Could every line of the data be copied out once more, exactly?

┌─ EXERCISE DATA

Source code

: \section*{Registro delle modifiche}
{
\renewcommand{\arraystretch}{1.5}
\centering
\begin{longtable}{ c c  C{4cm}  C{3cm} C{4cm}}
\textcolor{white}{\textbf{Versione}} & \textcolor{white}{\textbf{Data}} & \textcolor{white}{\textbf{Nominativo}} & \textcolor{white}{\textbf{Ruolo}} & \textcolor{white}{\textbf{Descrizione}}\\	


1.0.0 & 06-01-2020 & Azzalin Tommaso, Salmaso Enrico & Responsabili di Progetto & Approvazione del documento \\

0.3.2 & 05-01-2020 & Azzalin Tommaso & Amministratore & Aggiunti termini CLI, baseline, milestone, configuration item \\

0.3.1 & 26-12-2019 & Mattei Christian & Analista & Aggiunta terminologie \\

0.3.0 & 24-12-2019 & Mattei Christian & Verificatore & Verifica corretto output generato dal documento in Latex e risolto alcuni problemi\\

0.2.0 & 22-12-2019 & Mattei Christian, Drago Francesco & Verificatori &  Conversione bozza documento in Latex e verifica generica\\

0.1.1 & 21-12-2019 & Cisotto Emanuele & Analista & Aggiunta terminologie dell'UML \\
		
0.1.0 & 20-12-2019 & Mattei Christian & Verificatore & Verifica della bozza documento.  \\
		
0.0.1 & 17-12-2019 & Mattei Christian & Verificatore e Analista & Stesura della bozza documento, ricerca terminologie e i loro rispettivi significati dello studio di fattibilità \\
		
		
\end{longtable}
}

└─

YOUR SOLUTION:
Source code

: \section*{Registro delle modifiche}
{
\renewcommand{\arraystretch}{1.5}
\centering
\begin{longtable}{ c c  C{4cm}  C{3cm} C{4cm}}
\textcolor{white}{\textbf{Versione}} & \textcolor{white}{\textbf{Data}} & \textcolor{white}{\textbf{Nominativo}} & \textcolor{white}{\textbf{Ruolo}} & \textcolor{white}{\textbf{Descrizione}}\\	


1.0.0 & 06-01-2020 & Azzalin Tommaso, Salmaso Enrico & Responsabili di Progetto & Approvazione del documento \\

0.3.2 & 05-01-2020 & Azzalin Tommaso & Amministratore & Aggiunti termini CLI, baseline, milestone, configuration item \\

0.3.1 & 26-12-2019 & Mattei Christian & Analista & Aggiunta terminologie \\

0.3.0 & 24-12-2019 & Mattei Christian & Verificatore & Verifica corretto output generato dal documento in Latex e risolto alcuni problemi\\

0.2.0 & 22-12-2019 & Mattei Christian, Drago Francesco & Verificatori &  Conversione bozza documento in Latex e verifica generica\\

0.1.1 & 21-12-2019 & Cisotto Emanuele & Analista & Aggiunta terminologie dell'UML \\
		
0.1.0 & 20-12-2019 & Mattei Christian & Verificatore & Verifica della bozza documento.  \\
		
0.0.1 & 17-12-2019 & Mattei Christian & Verificatore e Analista & Stesura della bozza documento, ricerca terminologie e i loro rispettivi significati dello studio di fattibilità \\
		
		
\end{longtable}
}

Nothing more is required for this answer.